* [EXCERPTED RECORDS]:
+ + +

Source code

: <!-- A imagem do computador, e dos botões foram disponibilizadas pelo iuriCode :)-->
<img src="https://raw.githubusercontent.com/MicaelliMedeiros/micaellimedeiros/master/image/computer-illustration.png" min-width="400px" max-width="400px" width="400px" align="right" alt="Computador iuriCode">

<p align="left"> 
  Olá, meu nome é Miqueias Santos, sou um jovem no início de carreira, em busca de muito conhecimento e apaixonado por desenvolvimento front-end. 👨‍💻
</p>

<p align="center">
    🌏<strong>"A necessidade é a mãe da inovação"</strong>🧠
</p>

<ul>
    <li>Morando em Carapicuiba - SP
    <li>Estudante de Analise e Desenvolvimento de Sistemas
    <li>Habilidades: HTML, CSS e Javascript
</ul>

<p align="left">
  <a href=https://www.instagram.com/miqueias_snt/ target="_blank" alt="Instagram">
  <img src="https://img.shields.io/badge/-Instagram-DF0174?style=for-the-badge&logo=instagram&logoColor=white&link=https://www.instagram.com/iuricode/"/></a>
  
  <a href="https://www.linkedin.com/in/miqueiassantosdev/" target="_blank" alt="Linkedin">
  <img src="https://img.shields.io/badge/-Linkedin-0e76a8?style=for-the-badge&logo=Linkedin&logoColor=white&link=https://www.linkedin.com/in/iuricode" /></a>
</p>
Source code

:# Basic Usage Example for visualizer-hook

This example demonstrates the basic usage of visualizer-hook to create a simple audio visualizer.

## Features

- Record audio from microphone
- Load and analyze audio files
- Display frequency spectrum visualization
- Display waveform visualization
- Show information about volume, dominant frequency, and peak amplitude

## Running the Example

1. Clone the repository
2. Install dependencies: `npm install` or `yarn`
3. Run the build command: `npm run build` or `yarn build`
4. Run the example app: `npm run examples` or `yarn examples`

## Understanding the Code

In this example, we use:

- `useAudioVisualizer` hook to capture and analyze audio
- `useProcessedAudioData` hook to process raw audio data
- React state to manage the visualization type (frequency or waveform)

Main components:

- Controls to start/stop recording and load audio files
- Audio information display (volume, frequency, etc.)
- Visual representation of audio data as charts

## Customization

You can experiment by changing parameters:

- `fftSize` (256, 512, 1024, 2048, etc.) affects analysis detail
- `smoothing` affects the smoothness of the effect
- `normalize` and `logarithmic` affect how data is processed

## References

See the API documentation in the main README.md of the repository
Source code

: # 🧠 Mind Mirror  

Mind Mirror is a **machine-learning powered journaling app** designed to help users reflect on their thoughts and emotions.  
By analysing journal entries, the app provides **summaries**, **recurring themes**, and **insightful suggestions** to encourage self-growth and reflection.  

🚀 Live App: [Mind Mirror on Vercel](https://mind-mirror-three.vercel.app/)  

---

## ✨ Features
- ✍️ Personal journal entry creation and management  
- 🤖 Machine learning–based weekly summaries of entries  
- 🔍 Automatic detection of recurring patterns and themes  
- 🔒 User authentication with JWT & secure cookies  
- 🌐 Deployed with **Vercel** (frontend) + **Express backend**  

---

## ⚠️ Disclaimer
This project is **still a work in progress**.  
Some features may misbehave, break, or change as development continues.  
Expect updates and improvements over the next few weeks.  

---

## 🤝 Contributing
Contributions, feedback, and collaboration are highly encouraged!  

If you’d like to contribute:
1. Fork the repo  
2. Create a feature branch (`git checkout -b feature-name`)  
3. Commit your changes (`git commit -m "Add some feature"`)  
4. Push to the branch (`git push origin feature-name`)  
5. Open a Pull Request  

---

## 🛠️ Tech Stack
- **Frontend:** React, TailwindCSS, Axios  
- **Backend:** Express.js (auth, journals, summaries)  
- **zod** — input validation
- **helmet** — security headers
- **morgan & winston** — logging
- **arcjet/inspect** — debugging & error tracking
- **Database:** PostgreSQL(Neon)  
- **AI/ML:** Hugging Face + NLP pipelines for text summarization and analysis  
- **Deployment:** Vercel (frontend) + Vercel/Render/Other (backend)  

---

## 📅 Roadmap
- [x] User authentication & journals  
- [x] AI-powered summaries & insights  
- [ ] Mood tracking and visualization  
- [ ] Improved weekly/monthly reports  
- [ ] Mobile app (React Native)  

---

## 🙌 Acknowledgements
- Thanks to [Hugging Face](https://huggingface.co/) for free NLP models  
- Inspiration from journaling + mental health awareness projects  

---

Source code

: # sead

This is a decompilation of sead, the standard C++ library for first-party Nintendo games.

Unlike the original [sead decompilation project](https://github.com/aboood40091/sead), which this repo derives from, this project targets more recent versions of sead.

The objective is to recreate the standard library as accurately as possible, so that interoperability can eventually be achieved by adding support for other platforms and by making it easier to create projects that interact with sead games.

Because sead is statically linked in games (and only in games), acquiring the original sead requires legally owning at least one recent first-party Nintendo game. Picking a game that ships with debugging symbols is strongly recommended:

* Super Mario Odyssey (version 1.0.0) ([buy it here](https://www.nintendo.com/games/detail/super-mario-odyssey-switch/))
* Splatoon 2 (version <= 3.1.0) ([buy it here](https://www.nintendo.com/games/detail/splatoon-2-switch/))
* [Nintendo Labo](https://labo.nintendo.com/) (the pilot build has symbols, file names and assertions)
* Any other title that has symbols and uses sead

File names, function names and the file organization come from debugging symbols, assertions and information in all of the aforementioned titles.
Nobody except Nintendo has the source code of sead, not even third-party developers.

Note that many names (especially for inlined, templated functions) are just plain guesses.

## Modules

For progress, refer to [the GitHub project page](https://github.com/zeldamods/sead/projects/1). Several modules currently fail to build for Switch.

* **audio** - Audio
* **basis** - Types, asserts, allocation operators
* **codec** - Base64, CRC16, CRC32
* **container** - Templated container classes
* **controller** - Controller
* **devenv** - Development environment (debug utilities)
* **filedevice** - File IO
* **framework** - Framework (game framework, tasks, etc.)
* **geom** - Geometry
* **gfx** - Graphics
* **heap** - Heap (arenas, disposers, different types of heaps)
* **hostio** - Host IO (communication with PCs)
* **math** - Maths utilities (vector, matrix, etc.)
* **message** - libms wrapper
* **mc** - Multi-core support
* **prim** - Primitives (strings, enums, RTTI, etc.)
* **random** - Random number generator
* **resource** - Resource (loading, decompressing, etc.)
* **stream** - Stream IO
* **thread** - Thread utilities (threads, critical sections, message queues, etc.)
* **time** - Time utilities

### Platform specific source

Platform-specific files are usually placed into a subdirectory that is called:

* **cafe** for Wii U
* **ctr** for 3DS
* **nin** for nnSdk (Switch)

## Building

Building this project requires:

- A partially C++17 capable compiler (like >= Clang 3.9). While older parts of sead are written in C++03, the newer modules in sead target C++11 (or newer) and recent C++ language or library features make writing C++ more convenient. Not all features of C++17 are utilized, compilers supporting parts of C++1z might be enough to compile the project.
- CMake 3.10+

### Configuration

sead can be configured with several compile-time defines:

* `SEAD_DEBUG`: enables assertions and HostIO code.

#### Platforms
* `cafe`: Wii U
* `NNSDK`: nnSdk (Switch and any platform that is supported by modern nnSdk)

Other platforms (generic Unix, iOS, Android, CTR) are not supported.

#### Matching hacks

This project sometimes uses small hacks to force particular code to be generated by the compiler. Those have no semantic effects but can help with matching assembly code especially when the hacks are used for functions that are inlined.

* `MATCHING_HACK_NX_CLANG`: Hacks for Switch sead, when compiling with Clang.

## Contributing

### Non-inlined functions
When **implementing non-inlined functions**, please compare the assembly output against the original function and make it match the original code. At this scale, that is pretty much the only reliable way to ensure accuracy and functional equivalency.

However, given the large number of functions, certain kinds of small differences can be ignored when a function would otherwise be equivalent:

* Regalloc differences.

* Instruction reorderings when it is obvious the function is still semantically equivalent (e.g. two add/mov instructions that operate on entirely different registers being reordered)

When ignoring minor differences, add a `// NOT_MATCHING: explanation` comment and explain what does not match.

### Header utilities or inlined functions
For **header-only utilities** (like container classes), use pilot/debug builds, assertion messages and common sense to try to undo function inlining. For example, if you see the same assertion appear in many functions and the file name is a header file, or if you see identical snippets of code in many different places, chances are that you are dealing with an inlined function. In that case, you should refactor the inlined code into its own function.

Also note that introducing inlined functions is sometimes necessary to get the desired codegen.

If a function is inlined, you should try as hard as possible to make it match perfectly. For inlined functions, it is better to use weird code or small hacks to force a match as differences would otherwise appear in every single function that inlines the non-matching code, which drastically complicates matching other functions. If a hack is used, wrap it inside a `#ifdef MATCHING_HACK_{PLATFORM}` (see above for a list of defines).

+ + +

* [TO DO]: Show the lines of the records above that mention "frequency".

* [RESPONSE TO THE EXERCISE]:
- Display frequency spectrum visualization
- Show information about volume, dominant frequency, and peak amplitude
- React state to manage the visualization type (frequency or waveform)
- Audio information display (volume, frequency, etc.)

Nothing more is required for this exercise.